# Your goal
Write out the data below exactly, from its first line to the line containing "desde archivos externos.", that line included.

# Records from a collection
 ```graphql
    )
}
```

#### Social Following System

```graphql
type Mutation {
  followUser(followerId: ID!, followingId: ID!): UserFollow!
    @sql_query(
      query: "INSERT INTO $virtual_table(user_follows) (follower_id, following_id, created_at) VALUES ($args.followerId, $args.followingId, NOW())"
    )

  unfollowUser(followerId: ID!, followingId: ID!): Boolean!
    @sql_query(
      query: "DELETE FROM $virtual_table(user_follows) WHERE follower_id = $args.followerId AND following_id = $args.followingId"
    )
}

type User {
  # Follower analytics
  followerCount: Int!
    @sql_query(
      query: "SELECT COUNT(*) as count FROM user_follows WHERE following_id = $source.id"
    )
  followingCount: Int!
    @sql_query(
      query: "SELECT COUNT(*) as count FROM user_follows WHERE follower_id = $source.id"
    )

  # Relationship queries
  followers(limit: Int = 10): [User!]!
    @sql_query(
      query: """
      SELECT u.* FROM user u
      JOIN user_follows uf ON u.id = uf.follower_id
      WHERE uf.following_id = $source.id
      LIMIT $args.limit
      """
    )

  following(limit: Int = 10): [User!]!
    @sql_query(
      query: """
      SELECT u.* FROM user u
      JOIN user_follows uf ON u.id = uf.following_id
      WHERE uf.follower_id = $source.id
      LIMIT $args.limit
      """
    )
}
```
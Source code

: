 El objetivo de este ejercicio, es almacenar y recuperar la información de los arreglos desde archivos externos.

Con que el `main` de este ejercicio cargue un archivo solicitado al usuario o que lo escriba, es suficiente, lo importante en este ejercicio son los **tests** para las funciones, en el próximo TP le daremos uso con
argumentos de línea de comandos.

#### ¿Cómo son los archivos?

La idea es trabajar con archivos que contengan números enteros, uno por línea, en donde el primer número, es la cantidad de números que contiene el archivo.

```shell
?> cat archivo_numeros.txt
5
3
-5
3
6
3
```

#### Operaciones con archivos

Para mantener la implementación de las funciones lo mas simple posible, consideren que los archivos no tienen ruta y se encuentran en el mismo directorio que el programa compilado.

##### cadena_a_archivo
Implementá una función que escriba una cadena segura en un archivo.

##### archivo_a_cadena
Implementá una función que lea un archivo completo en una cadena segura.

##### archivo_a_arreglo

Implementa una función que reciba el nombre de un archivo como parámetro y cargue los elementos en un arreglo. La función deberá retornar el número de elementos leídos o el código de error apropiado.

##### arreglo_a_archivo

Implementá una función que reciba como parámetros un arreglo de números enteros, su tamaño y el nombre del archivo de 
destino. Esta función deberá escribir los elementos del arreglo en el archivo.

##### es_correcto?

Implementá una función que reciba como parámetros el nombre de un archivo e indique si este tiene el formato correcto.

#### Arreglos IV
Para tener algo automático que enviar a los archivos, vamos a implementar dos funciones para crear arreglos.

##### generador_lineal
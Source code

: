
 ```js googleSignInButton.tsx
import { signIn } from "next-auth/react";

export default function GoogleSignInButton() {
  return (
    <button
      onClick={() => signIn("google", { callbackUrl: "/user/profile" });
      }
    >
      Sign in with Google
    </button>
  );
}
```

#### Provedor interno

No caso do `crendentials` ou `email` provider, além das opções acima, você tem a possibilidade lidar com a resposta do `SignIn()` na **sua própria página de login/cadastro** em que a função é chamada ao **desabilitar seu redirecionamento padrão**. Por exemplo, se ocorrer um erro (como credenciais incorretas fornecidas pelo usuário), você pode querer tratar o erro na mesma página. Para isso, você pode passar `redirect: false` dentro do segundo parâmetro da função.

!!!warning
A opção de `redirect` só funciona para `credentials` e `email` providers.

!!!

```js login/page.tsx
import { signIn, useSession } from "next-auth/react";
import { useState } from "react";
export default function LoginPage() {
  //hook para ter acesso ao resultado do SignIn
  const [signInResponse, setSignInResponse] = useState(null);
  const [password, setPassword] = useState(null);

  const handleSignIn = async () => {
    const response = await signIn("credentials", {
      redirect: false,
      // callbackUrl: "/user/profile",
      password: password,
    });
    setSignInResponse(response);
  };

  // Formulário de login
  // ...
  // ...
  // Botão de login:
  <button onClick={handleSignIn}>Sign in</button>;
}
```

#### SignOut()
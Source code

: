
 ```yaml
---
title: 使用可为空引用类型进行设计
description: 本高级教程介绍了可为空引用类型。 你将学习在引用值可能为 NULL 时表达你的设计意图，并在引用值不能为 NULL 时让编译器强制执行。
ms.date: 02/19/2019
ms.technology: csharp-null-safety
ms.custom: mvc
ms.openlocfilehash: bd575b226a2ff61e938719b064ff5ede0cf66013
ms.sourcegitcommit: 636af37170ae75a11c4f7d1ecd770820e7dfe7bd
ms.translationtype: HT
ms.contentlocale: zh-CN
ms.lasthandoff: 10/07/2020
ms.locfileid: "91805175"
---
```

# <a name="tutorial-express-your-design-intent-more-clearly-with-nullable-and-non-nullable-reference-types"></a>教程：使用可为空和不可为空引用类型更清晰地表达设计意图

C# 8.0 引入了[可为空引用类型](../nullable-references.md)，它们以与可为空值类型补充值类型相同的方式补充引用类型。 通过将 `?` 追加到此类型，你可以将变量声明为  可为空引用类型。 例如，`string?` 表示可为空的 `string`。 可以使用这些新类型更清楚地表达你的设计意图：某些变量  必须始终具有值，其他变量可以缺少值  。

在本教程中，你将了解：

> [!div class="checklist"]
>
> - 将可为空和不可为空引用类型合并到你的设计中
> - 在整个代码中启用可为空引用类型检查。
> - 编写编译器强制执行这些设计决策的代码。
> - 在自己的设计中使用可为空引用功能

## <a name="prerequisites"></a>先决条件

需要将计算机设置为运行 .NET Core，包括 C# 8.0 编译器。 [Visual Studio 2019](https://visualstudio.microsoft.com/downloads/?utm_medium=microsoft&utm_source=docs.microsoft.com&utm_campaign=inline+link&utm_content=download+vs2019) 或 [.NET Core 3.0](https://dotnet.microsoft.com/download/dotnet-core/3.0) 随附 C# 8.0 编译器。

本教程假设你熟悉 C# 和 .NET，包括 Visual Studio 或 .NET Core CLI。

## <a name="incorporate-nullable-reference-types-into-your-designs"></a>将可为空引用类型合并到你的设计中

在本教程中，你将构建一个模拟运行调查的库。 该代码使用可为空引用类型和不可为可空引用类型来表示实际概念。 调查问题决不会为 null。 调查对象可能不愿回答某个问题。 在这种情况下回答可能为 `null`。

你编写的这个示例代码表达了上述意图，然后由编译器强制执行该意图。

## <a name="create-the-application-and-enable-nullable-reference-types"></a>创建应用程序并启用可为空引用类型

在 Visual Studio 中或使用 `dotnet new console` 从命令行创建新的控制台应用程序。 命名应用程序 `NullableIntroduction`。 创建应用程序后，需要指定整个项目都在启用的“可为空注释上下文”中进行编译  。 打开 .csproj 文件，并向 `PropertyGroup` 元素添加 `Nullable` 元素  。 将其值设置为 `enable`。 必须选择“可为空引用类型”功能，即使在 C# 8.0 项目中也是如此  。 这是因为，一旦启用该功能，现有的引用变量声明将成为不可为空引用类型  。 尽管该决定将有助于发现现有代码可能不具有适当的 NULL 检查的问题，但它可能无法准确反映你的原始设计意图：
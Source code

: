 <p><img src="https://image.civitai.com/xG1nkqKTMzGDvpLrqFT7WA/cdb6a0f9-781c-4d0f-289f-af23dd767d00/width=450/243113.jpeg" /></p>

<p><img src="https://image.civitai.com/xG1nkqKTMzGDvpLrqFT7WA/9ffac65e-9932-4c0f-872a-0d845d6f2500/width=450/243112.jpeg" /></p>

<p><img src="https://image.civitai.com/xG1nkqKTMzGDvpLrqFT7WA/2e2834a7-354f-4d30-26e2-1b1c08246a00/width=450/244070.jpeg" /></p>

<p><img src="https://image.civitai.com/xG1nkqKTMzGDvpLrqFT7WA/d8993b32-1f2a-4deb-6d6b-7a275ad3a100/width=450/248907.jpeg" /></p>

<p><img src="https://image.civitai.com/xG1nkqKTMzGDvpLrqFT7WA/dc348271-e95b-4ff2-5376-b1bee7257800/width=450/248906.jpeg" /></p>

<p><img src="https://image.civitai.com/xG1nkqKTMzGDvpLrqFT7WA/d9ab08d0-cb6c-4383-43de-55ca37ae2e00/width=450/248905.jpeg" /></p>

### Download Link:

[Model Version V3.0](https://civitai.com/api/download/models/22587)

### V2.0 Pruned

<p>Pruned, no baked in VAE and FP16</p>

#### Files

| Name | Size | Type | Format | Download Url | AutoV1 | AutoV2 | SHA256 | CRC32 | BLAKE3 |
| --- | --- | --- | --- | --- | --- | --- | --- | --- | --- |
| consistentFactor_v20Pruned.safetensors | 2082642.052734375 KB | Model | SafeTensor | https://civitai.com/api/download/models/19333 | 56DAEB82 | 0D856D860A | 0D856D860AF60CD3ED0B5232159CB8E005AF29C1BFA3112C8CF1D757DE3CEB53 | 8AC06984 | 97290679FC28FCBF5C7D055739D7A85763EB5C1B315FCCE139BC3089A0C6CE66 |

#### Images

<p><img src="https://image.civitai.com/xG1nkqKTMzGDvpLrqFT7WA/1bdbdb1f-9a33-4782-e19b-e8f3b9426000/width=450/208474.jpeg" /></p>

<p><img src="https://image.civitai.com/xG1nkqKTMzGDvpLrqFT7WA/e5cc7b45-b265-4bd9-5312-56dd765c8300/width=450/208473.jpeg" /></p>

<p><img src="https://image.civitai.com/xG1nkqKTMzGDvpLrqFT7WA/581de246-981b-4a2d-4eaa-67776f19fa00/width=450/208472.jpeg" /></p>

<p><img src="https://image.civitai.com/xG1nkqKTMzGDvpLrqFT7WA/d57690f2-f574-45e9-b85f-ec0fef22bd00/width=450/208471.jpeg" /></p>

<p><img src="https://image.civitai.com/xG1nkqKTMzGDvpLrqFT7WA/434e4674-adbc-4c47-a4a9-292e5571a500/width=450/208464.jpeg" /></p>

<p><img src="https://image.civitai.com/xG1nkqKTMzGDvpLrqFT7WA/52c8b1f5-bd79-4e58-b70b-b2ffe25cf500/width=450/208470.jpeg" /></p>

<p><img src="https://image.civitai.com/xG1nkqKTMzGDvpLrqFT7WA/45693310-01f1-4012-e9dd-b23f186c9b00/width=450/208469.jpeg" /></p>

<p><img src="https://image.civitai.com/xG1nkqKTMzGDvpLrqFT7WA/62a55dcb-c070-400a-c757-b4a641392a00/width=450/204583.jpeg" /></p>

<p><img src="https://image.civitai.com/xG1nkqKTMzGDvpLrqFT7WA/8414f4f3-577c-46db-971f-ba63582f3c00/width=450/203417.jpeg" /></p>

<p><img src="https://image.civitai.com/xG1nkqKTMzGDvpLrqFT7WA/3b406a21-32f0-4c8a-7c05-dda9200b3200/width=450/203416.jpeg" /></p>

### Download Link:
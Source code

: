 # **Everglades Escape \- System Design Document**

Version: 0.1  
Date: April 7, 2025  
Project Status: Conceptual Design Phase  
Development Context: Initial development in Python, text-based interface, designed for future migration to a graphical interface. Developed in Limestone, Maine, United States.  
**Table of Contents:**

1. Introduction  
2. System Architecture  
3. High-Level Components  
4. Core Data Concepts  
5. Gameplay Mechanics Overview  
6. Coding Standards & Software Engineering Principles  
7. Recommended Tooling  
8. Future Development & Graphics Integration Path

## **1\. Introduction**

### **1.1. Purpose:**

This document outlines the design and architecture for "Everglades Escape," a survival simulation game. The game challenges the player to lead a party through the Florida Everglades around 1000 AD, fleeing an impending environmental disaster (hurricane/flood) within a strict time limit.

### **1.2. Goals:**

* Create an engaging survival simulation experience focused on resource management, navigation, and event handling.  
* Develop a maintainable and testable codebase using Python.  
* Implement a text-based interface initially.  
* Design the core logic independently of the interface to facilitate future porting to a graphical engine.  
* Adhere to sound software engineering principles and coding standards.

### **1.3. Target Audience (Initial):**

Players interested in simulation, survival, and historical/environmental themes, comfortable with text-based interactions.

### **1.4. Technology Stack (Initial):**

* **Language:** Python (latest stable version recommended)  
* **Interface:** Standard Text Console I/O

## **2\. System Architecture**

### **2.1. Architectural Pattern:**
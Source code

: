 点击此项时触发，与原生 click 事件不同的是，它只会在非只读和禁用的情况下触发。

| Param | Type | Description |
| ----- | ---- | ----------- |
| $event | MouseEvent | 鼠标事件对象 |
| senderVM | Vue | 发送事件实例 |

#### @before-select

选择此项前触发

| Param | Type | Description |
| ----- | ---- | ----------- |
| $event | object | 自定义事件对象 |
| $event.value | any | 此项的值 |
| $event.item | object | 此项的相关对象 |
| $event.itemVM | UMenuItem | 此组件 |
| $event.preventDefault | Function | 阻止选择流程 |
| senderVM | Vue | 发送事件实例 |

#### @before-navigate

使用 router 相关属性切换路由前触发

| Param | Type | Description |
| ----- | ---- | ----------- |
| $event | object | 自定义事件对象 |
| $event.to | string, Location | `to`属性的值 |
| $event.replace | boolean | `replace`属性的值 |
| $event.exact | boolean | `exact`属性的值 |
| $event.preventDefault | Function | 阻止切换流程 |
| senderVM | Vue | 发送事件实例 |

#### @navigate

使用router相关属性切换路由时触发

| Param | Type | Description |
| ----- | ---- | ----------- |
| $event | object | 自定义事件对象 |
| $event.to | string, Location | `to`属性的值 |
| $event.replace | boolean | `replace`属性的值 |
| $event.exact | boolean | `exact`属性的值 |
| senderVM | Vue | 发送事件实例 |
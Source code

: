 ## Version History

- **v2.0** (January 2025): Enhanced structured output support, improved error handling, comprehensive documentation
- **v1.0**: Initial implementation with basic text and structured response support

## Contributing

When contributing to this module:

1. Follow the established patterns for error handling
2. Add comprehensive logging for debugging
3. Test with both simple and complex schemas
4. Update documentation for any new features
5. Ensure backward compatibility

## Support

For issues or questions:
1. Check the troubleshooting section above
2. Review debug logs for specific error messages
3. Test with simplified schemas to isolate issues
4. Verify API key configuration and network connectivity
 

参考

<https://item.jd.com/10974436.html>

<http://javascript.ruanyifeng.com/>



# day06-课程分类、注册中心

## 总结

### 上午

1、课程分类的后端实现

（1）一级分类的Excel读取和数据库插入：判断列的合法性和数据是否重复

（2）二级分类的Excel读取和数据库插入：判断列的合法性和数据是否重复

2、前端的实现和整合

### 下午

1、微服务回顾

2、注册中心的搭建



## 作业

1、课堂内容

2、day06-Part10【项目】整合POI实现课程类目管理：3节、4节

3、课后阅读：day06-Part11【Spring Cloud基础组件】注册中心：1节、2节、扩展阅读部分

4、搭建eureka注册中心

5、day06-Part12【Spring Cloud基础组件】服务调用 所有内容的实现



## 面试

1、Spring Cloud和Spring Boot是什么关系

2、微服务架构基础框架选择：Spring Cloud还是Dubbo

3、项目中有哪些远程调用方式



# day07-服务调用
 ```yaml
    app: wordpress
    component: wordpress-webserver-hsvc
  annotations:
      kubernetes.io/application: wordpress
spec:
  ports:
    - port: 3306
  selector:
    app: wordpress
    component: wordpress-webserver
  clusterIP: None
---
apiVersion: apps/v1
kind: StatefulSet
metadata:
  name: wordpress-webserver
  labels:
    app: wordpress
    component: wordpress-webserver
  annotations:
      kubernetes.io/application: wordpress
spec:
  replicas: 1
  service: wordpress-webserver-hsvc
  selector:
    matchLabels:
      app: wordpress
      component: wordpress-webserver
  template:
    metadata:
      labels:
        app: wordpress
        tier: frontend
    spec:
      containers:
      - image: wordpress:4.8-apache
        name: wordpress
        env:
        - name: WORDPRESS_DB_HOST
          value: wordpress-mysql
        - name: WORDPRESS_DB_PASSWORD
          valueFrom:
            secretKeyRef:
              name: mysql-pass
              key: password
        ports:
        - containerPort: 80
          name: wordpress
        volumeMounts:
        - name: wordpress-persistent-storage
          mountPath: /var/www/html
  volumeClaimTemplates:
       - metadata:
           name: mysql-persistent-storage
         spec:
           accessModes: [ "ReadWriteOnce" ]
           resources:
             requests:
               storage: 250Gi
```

# Response
 ```graphql
    )
}
```

#### Social Following System

```graphql
type Mutation {
  followUser(followerId: ID!, followingId: ID!): UserFollow!
    @sql_query(
      query: "INSERT INTO $virtual_table(user_follows) (follower_id, following_id, created_at) VALUES ($args.followerId, $args.followingId, NOW())"
    )

  unfollowUser(followerId: ID!, followingId: ID!): Boolean!
    @sql_query(
      query: "DELETE FROM $virtual_table(user_follows) WHERE follower_id = $args.followerId AND following_id = $args.followingId"
    )
}

type User {
  # Follower analytics
  followerCount: Int!
    @sql_query(
      query: "SELECT COUNT(*) as count FROM user_follows WHERE following_id = $source.id"
    )
  followingCount: Int!
    @sql_query(
      query: "SELECT COUNT(*) as count FROM user_follows WHERE follower_id = $source.id"
    )

  # Relationship queries
  followers(limit: Int = 10): [User!]!
    @sql_query(
      query: """
      SELECT u.* FROM user u
      JOIN user_follows uf ON u.id = uf.follower_id
      WHERE uf.following_id = $source.id
      LIMIT $args.limit
      """
    )

  following(limit: Int = 10): [User!]!
    @sql_query(
      query: """
      SELECT u.* FROM user u
      JOIN user_follows uf ON u.id = uf.following_id
      WHERE uf.follower_id = $source.id
      LIMIT $args.limit
      """
    )
}
```
Source code

: El objetivo de este ejercicio, es almacenar y recuperar la información de los arreglos desde archivos externos.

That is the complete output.